1. Field of the Invention
The present invention relates to a sheet feeding apparatus configured to feed sheets one by one from a repository which stores a plurality of sheets, and to an image forming apparatus, such as a printer or a copying machine, having such a sheet feeding apparatus.
2. Description of the Related Art
A conventional sheet feeding apparatus in an image forming apparatus, such as a printer or a copying machine, is configured to separate sheets of paper such as a coated paper, which is difficult to separate, and to feed each sheet to an image forming unit. Such a sheet feeding apparatus employs an air sheet-feeding method. The air sheet-feeding type sheet feeding apparatus separates sheets by blowing air against an edge portion of a sheet stack stored in a repository to allow a sheet placed on the top of the sheet stack to float in the air. Then, the sheet feeding apparatus suctions the floated top-placed sheet with a negative pressure to the surface of a suction conveyance belt disposed above the sheet stack and conveys the sheet suctioned to the suction conveyance belt. This method is discussed in U.S. Pat. No. 5,645,274.
In the air sheet-feeding type sheet feeding apparatus, a suction duct is disposed on an inner side of an endless suction conveyance belt. A fan is provided to generate a negative pressure in the suction duct. Accordingly, a sheet is suctioned via a suction hole formed through the suction conveyance belt. The suction conveyance belt having the sheet suctioned thereto rotates to convey the sheet.
When such an air sheet-feeding type sheet feeding apparatus is used, it is necessary to appropriately adjust the level of negative pressure in the suction duct. In this regard, a shutter (or valve) is disposed between the fan and the suction duct to adjust the negative pressure in the suction duct by closing and opening the shutter.
The shutter is opened to reduce the internal pressure of the suction duct to a negative pressure in order to suction a sheet to the suction conveyance belt. When a sheet is suctioned and conveyed by the suction conveyance belt, the shutter is closed after a leading edge of the conveyed sheet has reached a conveyance roller disposed on a downstream side of the belt. Then, the rotation of the suction conveyance belt is stopped to prevent the next sheet from being suctioned and conveyed by the suction conveyance belt.
Japanese Patent Application Laid-Open No. 06-278888 discusses a sheet feeding apparatus including a shield belt having a portion in which a hole in communication with the suction duct is formed and a portion in which no holes are formed. The sheet feeding apparatus adjusts a negative pressure in the suction duct by rotating the shield belt integrally with the suction conveyance belt.
In the conventional sheet feeding apparatus discussed in Japanese Patent Application Laid-Open No. 06-278888, in separating sheets by blowing air against a sheet stack with a lower separation type sheet feeding apparatus, a sheet placed on the bottom of the sheet stack is suctioned to the suction conveyance belt in a state in which the holeless portion is externally directed so that the hole of the shield belt does not face the air.

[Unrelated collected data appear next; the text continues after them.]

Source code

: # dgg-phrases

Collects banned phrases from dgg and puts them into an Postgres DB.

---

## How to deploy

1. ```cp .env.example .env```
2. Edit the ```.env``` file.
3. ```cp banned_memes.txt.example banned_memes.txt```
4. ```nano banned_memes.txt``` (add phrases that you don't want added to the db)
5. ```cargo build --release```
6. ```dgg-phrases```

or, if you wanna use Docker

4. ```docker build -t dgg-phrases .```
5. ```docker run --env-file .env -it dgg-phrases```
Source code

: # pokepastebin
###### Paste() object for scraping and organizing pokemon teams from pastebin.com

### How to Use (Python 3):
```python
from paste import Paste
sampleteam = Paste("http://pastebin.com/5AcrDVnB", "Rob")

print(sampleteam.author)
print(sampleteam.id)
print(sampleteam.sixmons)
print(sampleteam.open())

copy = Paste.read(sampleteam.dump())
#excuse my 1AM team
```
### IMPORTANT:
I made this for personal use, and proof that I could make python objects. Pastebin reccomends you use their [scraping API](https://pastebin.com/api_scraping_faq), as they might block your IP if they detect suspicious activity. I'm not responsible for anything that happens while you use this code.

Subsequently, in conveying a sheet by rotating the suction conveyance belt, the shield belt is also rotated so that a surface on which the hole is formed is externally directed to cause the inside of the suction duct to communicate with the outside of the suction duct. That is, the internal negative pressure of the suction duct is controlled according to the rotation of the suction conveyance belt.
However, the conventional sheet feeding apparatus configured to adjust a negative pressure by opening and closing the shutter has the following problems.

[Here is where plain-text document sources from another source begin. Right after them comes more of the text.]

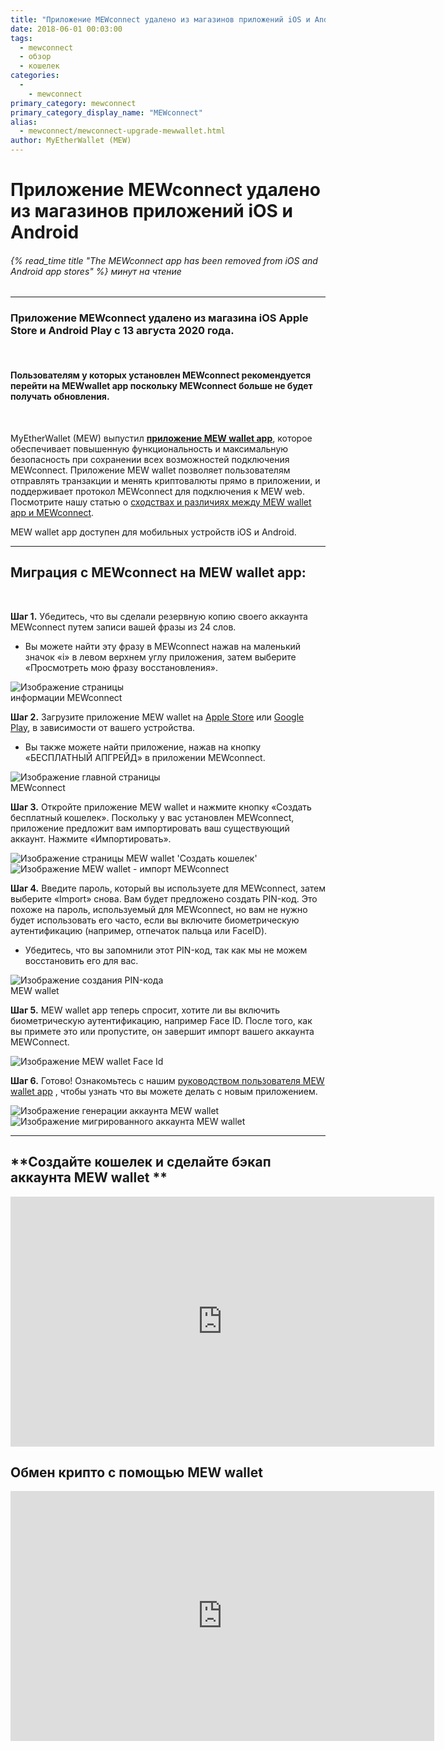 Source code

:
 ```yaml
---
title: "Приложение MEWconnect удалено из магазинов приложений iOS и Android"
date: 2018-06-01 00:03:00
tags:
  - mewconnect
  - обзор
  - кошелек
categories:
  - 
    - mewconnect
primary_category: mewconnect
primary_category_display_name: "MEWconnect"
alias:
  - mewconnect/mewconnect-upgrade-mewwallet.html
author: MyEtherWallet (MEW)
---
```


# **Приложение MEWconnect удалено из магазинов приложений iOS и Android**

###### {% read_time title "The MEWconnect app has been removed from iOS and Android app stores" %} минут на чтение

* * *

### **Приложение MEWconnect удалено из магазина iOS Apple Store и Android Play с 13 августа 2020 года.**

<br>

#### **Пользователям у которых установлен MEWconnect рекомендуется перейти на MEWwallet app поскольку MEWconnect больше не будет получать обновления.**

<br>

MyEtherWallet (MEW) выпустил [**приложение MEW wallet app**](https://mewwallet.myetherwallet.com), которое обеспечивает повышенную функциональность и максимальную безопасность при сохранении всех возможностей подключения MEWconnect. Приложение MEW wallet позволяет пользователям отправлять транзакции и менять криптовалюты прямо в приложении, и поддерживает протокол MEWconnect для подключения к MEW web. Посмотрите нашу статью о [сходствах и различиях между MEW wallet app и MEWconnect](/@@@@@@/mewwallet/mewwallet-vs-mewconnect/).

MEW wallet app доступен для мобильных устройств iOS и Android.

* * *

## **Миграция с MEWconnect на MEW wallet app:**

<br>

**Шаг 1.** Убедитесь, что вы сделали резервную копию своего аккаунта MEWconnect путем записи вашей фразы из 24 слов.

-   Вы можете найти эту фразу в MEWconnect нажав на маленький значок «i» в левом верхнем углу приложения, затем выберите «Просмотреть мою фразу восстановления».

<img src="/images/posts/mewconnect/mwmigrate2.PNG" alt="Изображение страницы информации MEWconnect" style="max-width: 250px;" />

**Шаг 2.** Загрузите приложение MEW wallet на [Apple Store](https://apps.apple.com/us/app/mew-wallet-ethereum-wallet/id1464614025) или [Google Play](https://play.google.com/store/apps/details?id=com.myetherwallet.mewwallet&hl=en_US), в зависимости от вашего устройства.

-   Вы также можете найти приложение, нажав на кнопку «БЕСПЛАТНЫЙ АПГРЕЙД» в приложении MEWconnect.

<img src="/images/posts/mewconnect/mwmigrate1.PNG" alt="Изображение главной страницы MEWconnect" style="max-width: 250px;" />

**Шаг 3.** Откройте приложение MEW wallet и нажмите кнопку «Создать бесплатный кошелек». Поскольку у вас установлен MEWconnect, приложение предложит вам импортировать ваш существующий аккаунт. Нажмите «Импортировать».

<div class="d-flex justify-content-center flex-wrap margin-0">
<div class="wrap-mobile-phone">
  <img src="/images/posts/mewconnect/mwmigrate3.PNG" alt="Изображение страницы MEW wallet 'Создать кошелек'" />
  </div>
  <div class="wrap-mobile-phone">
  <img src="/images/posts/mewconnect/mwmigrate5.PNG" alt="Изображение MEW wallet - импорт MEWconnect" />
  </div>
</div>

**Шаг 4.** Введите пароль, который вы используете для MEWconnect, затем выберите «Import» снова. Вам будет предложено создать PIN-код. Это похоже на пароль, используемый для MEWconnect, но вам не нужно будет использовать его часто, если вы включите биометрическую аутентификацию (например, отпечаток пальца или FaceID).

-   Убедитесь, что вы запомнили этот PIN-код, так как мы не можем восстановить его для вас.

<img src="/images/posts/mewconnect/mwmigrate4.PNG" alt="Изображение создания PIN-кода MEW wallet" style="max-width: 250px;" />

**Шаг 5.** MEW wallet app теперь спросит, хотите ли вы включить биометрическую аутентификацию, например Face ID. После того, как вы примете это или пропустите, он завершит импорт вашего аккаунта MEWConnect.

<img src="/images/posts/mewconnect/mwmigrate6.PNG" alt="Изображение MEW wallet Face Id" style="max-width: 250px;" />

**Шаг 6.** Готово! Ознакомьтесь с нашим [руководством пользователя MEW wallet app](/@@@@@@/mewwallet/mewwallet-user-guide/) , чтобы узнать что вы можете делать с новым приложением.

<div class="d-flex justify-content-center flex-wrap margin-0">
<div class="wrap-mobile-phone">
  <img src="/images/posts/mewconnect/mwmigrate7.PNG" alt="Изображение генерации аккаунта MEW wallet" />
  </div>
  <div class="wrap-mobile-phone">
  <img src="/images/posts/mewconnect/mwmigrate8.PNG" alt="Изображение мигрированного аккаунта MEW wallet" />
  </div>
</div>

* * *

## **Создайте кошелек и сделайте бэкап аккаунта MEW wallet **

<div class="youtube-video">
<iframe width="678" height="400" src="https://www.youtube.com/embed/8G5s2xR8vL8" frameborder="0" allow="accelerometer; autoplay; encrypted-media; gyroscope; picture-in-picture" allowfullscreen></iframe>
</div>

## **Обмен крипто с помощью MEW wallet**

<div class="youtube-video">
<iframe width="678" height="400" src="https://www.youtube.com/embed/oN54-tVl4z8" frameborder="0" allow="accelerometer; autoplay; encrypted-media; gyroscope; picture-in-picture" allowfullscreen></iframe>
</div>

Even when the leading edge of a sheet reaches a downstream side conveyance roller and thus a suction operation utilizing a negative pressure is stopped by closing the shutter, the suction hole formed in the suction conveyance belt is closed by the sheet which is being conveyed. Thus, the negative pressure remains in the suction duct. The sheet which is being conveyed is suctioned to the stopped suction conveyance belt. Accordingly, the conveyance roller disposed on the downstream side conveys the sheet suctioned to the suction conveyance belt. Accordingly, a large load is applied to a conveyance motor that drives the conveyance roller disposed on the downstream side. Thus, the conveyance roller cannot stably convey sheets. Accordingly, a skewed conveyance of sheets or jamming of sheets can occur. Furthermore, a sheet is pulled by both the suction conveyance belt and the conveyance roller. Thus, in the case of using a thin sheet whose stiffness is low, wrinkles can be caused on the sheet.

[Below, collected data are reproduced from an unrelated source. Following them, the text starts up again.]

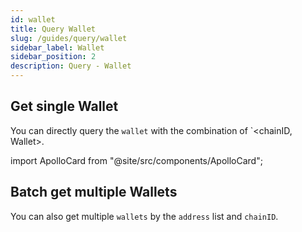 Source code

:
 ```yaml
---
id: wallet
title: Query Wallet
slug: /guides/query/wallet
sidebar_label: Wallet
sidebar_position: 2
description: Query - Wallet
---
```


## Get single Wallet

You can directly query the `wallet` with the combination of `<chainID, Wallet>.

import ApolloCard from "@site/src/components/ApolloCard";

<ApolloCard queryName="getWallet" />

## Batch get multiple Wallets

You can also get multiple `wallets` by the `address` list and `chainID`.

<ApolloCard queryName="getWallets" />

In the case of using a shield belt having a portion in which a hole for communicating with the suction duct is formed and a holeless portion, the shield belt and the suction conveyance belt are driven by the same drive roller. Thus, the apparatus alternately repeats maintaining of the negative pressure in the suction duct using the shield belt and releasing of the inside of the suction duct. Accordingly, the suction conveyance belt alternately repeats suctioning of the sheet utilizing the negative pressure and non-suctioning of the sheet due to absence of the negative pressure. Accordingly, the conveyance of sheets becomes unstable.